Tutto comincia intorno al 2006, quando il Comune di Catania redige un progetto di messa in sicurezza del costone della Timpa. All’idea di preservare case e palazzi dalla possibile caduta di massi si aggiunge presto il problema dell’allagamento delle cantine dei cittadini a valle, dove spesso si insinua l’acqua che scorre con un ritmo medio di 80 litri al secondo. Non a caso la Timpa ospitava l’acquedotto fatto costruire dai monaci benedettini nel 1600 per portare l’acqua al monastero di San Nicolò l’Arena e di cui oggi resistono poche testimonianze abbandonate. L’intervento, in un primo momento non previsto, viene subito inserito nel progetto, su espressa richiesta di uno dei residenti: un geologo che lavorava proprio al Comune di Catania. Si decide così di porre nella Timpa delle trincee drenanti.

Uno strumento utile, ma il cui posizionamento va monitorato con attenzione. «Se l’acqua si intercetta a monte, non irrigherebbe più l’ambiente umido, che quindi sparirebbe», spiega Giuseppe Sperlinga, biospeleologo e docente dell’università etnea, presidente dell’associazione Stelle e Ambiente che più volte ha accompagnato CTzen nel documentare lo stato della Timpa. Con l’acqua sparirebbero anche il sedano, le lenticchie e la menta d’acqua, insieme ai granchi di fiume e agli uccelli che lì abitano. Così come l’acanto, pianta ben più nota ai cittadini per le sue foglie che secoli fa hanno ispirato gli ornamenti dei capitelli delle colonne greche. «Le trincee drenanti andrebbero invece fatte a valle, a ridosso delle case», continua l’esperto. Subito dopo l’ambiente umido, che continuerebbe ad essere alimentato dall’acqua.

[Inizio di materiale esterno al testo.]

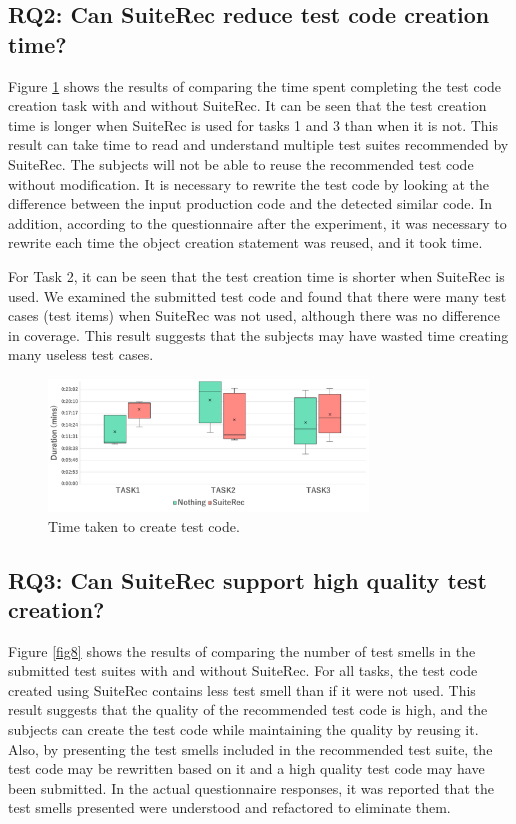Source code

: \documentclass[conference]{IEEEtran}
\begin{document}
\subsection{RQ2: Can SuiteRec reduce test code creation time?}
Figure \ref{fig7} shows the results of comparing the time spent completing the test code creation task with and without SuiteRec. It can be seen that the test creation time is longer when SuiteRec is used for tasks 1 and 3 than when it is not. This result can take time to read and understand multiple test suites recommended by SuiteRec. The subjects will not be able to reuse the recommended test code without modification. It is necessary to rewrite the test code by looking at the difference between the input production code and the detected similar code. In addition, according to the questionnaire after the experiment, it was necessary to rewrite each time the object creation statement was reused, and it took time.

For Task 2, it can be seen that the test creation time is shorter when SuiteRec is used. We examined the submitted test code and found that there were many test cases (test items) when SuiteRec was not used, although there was no difference in coverage. This result suggests that the subjects may have wasted time creating many useless test cases.

\begin{figure}[htbp]
\centerline{\includegraphics[width=8.5cm]{duration.pdf}}
\caption{Time taken to create test code.}
\label{fig7}
\end{figure}

\subsection{RQ3: Can SuiteRec support high quality test creation?}
Figure \ref{fig8} shows the results of comparing the number of test smells in the submitted test suites with and without SuiteRec. For all tasks, the test code created using SuiteRec contains less test smell than if it were not used. This result suggests that the quality of the recommended test code is high, and the subjects can create the test code while maintaining the quality by reusing it. Also, by presenting the test smells included in the recommended test suite, the test code may be rewritten based on it and a high quality test code may have been submitted. In the actual questionnaire responses, it was reported that the test smells presented were understood and refactored to eliminate them.
\end{document}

Una soluzione già utilizzata dal Comune di Sant’Agata Li Battiati, proprio su suggerimento dell’università di Catania, e prevista anche nel progetto originario etneo. A cui però, adesso, sono state apportate delle modifiche che nessuno conosce. «Ho chiesto all’assessore all’Ambiente del Comune etneo Rosario D’Agata, ma mi ha detto che la competenza non era sua», continua Sperlinga. A occuparsene è infatti l’ufficio Lavori pubblici. Che non dovrebbe tralasciare nemmeno l’aspetto della messa in sicurezza del costone della Timpa: «Perché mettere la rete significa tagliare gli alberi – spiega il docente – Si dovrebbe quindi intervenire solo in punti precisi, dove c’è davvero un masso che potrebbe crollare». Tutte ipotesi che solo la visione del progetto potrebbe chiarire. Tenendo anche conto dei numerosi vincoli che la Soprintendenza etnea ha imposto sull’area. «Così tanti che si fa prima a contare quelli che non hanno messo», scherza un volontario.